Então considerado "de interesse para a energia nuclear" (conforme texto do decreto dos anos 1990), o lítio ganhou novos usos com o passar das décadas e hoje é estratégico para a transição energética, com destaque para sua ampla utilização na fabricação de baterias para carros elétricos.
O desenvolvimento do segmento é acelerado e a perspectiva é de que a dinamização do mercado brasileiro de lítio melhore as condições de competitividade para garantir ao país boa fatia dessa cadeia.
Dados da Agência Internacional de Energia (IEA, na sigla em inglês) apontam que 2021 foi de recorde nas vendas de carros elétricos, que chegaram a 6,6 milhões de unidades – o dobro do ano anterior. Além do paralelo já consolidado, as vendas globais continuam subindo fortemente em 2022, "com 2 milhões [de veículos elétricos] vendidos no primeiro trimestre, um aumento de 75% em relação ao mesmo período de 2021", frisa a IEA.
O avanço dos elétricos se dá globalmente, ao sabor de incentivos a tecnologias limpas e restrições esperadas para os próximos anos, como o banimento da venda de novos carros a combustão na Europa a partir de 2035.
Ao ganhar mais espaço, a indústria automotiva dos eletrificados puxa também a busca pelos minérios utilizados na fabricação das baterias. Números da consultoria S&P Global indicam que a demanda pelo lítio deve atingir 2 milhões de toneladas até 2030; até 2040 a demanda deve crescer mais de 40 vezes, projeta a IEA, um prato cheio para os produtores.
Para o Ministério de Minas e Energia (MME), o decreto pode viabilizar mais de R$ 15 bilhões em investimentos até 2030, concentrados no Vale do Jequitinhonha, em Minas Gerais, uma das regiões mais pobres do país. É lá que fica a maior parte das reservas conhecidas no país.
É esperada ainda geração de sete mil empregos diretos apenas na mineração e mais de 84 mil postos de trabalho diretos e indiretos ao longo das cadeias produtivas do lítio.
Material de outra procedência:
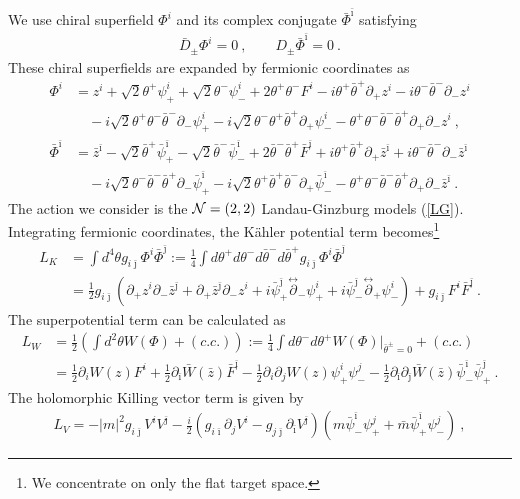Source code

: \documentclass[a4paper,12pt]{article}
\numberwithin{equation}{section}
\newcommand{\del}{\partial}
\newcommand{\ib}{\bar{\imath}}
\newcommand{\jb}{\bar{\jmath}}
\newcommand{\mb}{\bar{m}}
\newcommand{\nn}{\nonumber\\}
\newcommand{\ta}{\theta}
\newcommand{\tb}{\bar{\theta}}
\newcommand{\dlr}{\overset{\leftrightarrow}{\del}}
\newcommand{\Db}{\bar{D}}
\newcommand{\psb}{\bar{\psi}}
\newcommand{\Phb}{\bar{\Phi}}
\newcommand{\Fb}{\bar{F}}
\newcommand{\Wb}{\bar{W}}
\newcommand{\pha}{z}
\newcommand{\phb}{\bar{z}}
\begin{document}
We use chiral superfield $\Phi^{i}$ and its complex 
conjugate $\Phb^{\ib}$ satisfying
\begin{align}
 \Db_{\pm} \Phi^{i}=0~,\qquad  D_{\pm} \Phb^{\ib}=0~.
\end{align}
These chiral superfields are expanded by fermionic coordinates as
\begin{align}
 \Phi^{i} &=\pha^{i}+\sqrt2 \ta^{+}\psi_{+}^{i}+\sqrt2 
                  \ta^{-}\psi_{-}^{i}+2\ta^{+}\ta^{-}F^{i}
      -i\ta^{+}\tb^{+}\del_{+}\pha^{i}-i\ta^{-}\tb^{-}\del_{-}\pha^{i}\nn
  &\quad   -i\sqrt2 \ta^{+}\ta^{-}\tb^{-}\del_{-}\psi_{+}^{i}
     -i\sqrt2 \ta^{-}\ta^{+}\tb^{+}\del_{+}\psi_{-}^{i}
     -\ta^{+}\ta^{-}\tb^{-}\tb^{+}\del_{+}\del_{-}\pha^{i}~,\nn
 \Phb^{\ib}&=\phb^{\ib}-\sqrt2 \tb^{+}\psb_{+}^{\ib}-\sqrt2 
                  \tb^{-}\psb_{-}^{\ib}+2\tb^{-}\tb^{+}\Fb^{\ib}
      +i\ta^{+}\tb^{+}\del_{+}\phb^{\ib}
      +i\ta^{-}\tb^{-}\del_{-}\phb^{\ib}\nn
  &\quad   -i\sqrt2 \ta^{-}\tb^{-}\tb^{+}\del_{-}\psb_{+}^{\ib}
     -i\sqrt2 \ta^{+}\tb^{+}\tb^{-}\del_{+}\psb_{-}^{\ib}
     -\ta^{+}\ta^{-}\tb^{-}\tb^{+}\del_{+}\del_{-}\phb^{\ib}~.
\end{align}
The action we consider is the ${\cal N} =(2,2)$  Landau-Ginzburg
models (\ref{LG}).  Integrating fermionic
coordinates, the K\"ahler potential term becomes\footnote{
We concentrate on only the flat target space.}
\begin{align}
 L_K&=\int d^4\ta g_{i\jb}\Phi^{i}\Phb^{\jb} :=
     \frac14 \int d\ta^{+} d\ta^{-} d \tb^{-}
                  d\tb^{+}g_{i\jb}\Phi^{i}\Phb^{\jb}\nn
 &=\frac12 g_{i\jb} (\del_+ \pha^{i}\del_- \phb^{\jb} 
                   + \del_+ \phb^{\jb}\del_- \pha^{i}
  +i\psb_{+}^{\jb} \dlr_{-}\psi_{+}^{i} +i\psb_{-}^{\jb} \dlr_{+}\psi_{-}^{i})
  +g_{i\jb}F^{i}\Fb^{\jb}~.
\end{align}
The superpotential term can be calculated as 
\begin{align}
 L_W&= \frac12 \left(\int d^2\ta W(\Phi)+(c.c.)\right)
 :=\frac14 \int d\ta^{-}d\ta^{+}W(\Phi)|_{\tb^{\pm}=0}+(c.c.)\nn
 &=\frac12\del_{i} W(\pha) F^{i} +\frac12\del_{\ib} \Wb(\phb)\Fb^{\ib} 
-\frac12\del_{i}\del_{j}W(\pha)\psi_{+}^{i}\psi_{-}^{j}
-\frac12\del_{\ib}\del_{\jb}\Wb(\phb)\psb_{-}^{\ib}\psb_{+}^{\jb}~.
\end{align}
The holomorphic Killing vector term is given by 
\cite{Bagger:1982fn,Alvarez-Gaume:1983ab,Gates:1984py}
\begin{align}
 L_{V}=-|m|^2 g_{i\jb}V^{i}V^{\jb}
 -\frac{i}{2}(g_{i\ib}\del_{j}V^{i}-g_{j\jb}\del_{\ib}V^{\jb})
  (m\psb_{-}^{\ib}\psi_{+}^{j}+\mb\psb_{+}^{\ib}\psi_{-}^{j}) ~,
\end{align}
\end{document}
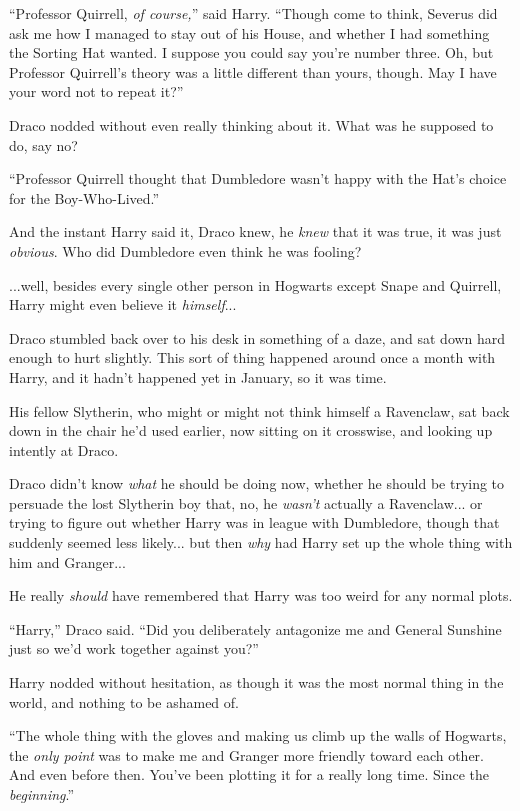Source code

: ``Professor Quirrell, \emph{of course,}'' said Harry. ``Though come to think, Severus did ask me how I managed to stay out of his House, and whether I had something the Sorting Hat wanted. I suppose you could say you're number three. Oh, but Professor Quirrell's theory was a little different than yours, though. May I have your word not to repeat it?''

Draco nodded without even really thinking about it. What was he supposed to do, say no?

``Professor Quirrell thought that Dumbledore wasn't happy with the Hat's choice for the Boy-Who-Lived.''

And the instant Harry said it, Draco knew, he \emph{knew} that it was true, it was just \emph{obvious}. Who did Dumbledore even think he was fooling?

...well, besides every single other person in Hogwarts except Snape and Quirrell, Harry might even believe it \emph{himself}...

Draco stumbled back over to his desk in something of a daze, and sat down hard enough to hurt slightly. This sort of thing happened around once a month with Harry, and it hadn't happened yet in January, so it was time.

His fellow Slytherin, who might or might not think himself a Ravenclaw, sat back down in the chair he'd used earlier, now sitting on it crosswise, and looking up intently at Draco.

Draco didn't know \emph{what} he should be doing now, whether he should be trying to persuade the lost Slytherin boy that, no, he \emph{wasn't} actually a Ravenclaw... or trying to figure out whether Harry was in league with Dumbledore, though that suddenly seemed less likely... but then \emph{why} had Harry set up the whole thing with him and Granger...

He really \emph{should} have remembered that Harry was too weird for any normal plots.

``Harry,'' Draco said. ``Did you deliberately antagonize me and General Sunshine just so we'd work together against you?''

Harry nodded without hesitation, as though it was the most normal thing in the world, and nothing to be ashamed of.

``The whole thing with the gloves and making us climb up the walls of Hogwarts, the \emph{only point} was to make me and Granger more friendly toward each other. And even before then. You've been plotting it for a really long time. Since the \emph{beginning}.''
Pelos cálculos da pasta, os pagamentos de salários devem somar R$ 440 milhões por ano e a arrecadação anual de royalties deve passar de R$ 100 milhões, distribuídos, na maior parte, aos municípios produtores.
Para a pasta, o fim das restrições à exportação do lítio brasileiro promove abertura que pode "posicionar o Brasil de forma competitiva na cadeia global e atrair investimentos para pesquisa e produção mineral", além de fazer avançar nossa capacidade produtiva em processamento e produção de componentes e baterias.
"A medida também representa um passo fundamental para ampliar o olhar da indústria automotiva e atrair investimentos para a produção de veículos elétricos no Brasil", diz comunicado do MME.
Qual o tamanho das reservas e a produção de lítio no Brasil
Comparativamente aos "vizinhos" de América Latina, as reservas brasileiras conhecidas – de aproximadamente 500 mil toneladas – são enxutas. O continente concentra a maior parte das reservas mundiais do mineral, com destaque para Bolívia, Argentina e Chile (com 21 milhões, 19,3 milhões e 9,6 milhões de toneladas de lítio, respectivamente).
Devido à exploração contínua do minério, entretanto, os recursos identificados vem crescendo em todo o mundo, o que pode levar a novas descobertas. Em 2021, havia 86 milhões de tonelada de lítio conhecidas globalmente, conforme o Serviço Geológico dos Estados Unidos.
Ainda conforme dados do órgão norte-americano, a produção brasileira em 2019 foi de 2,4 mil toneladas. Em comparação, a Austrália, maior produtor, extraiu 45 mil toneladas no mesmo ano.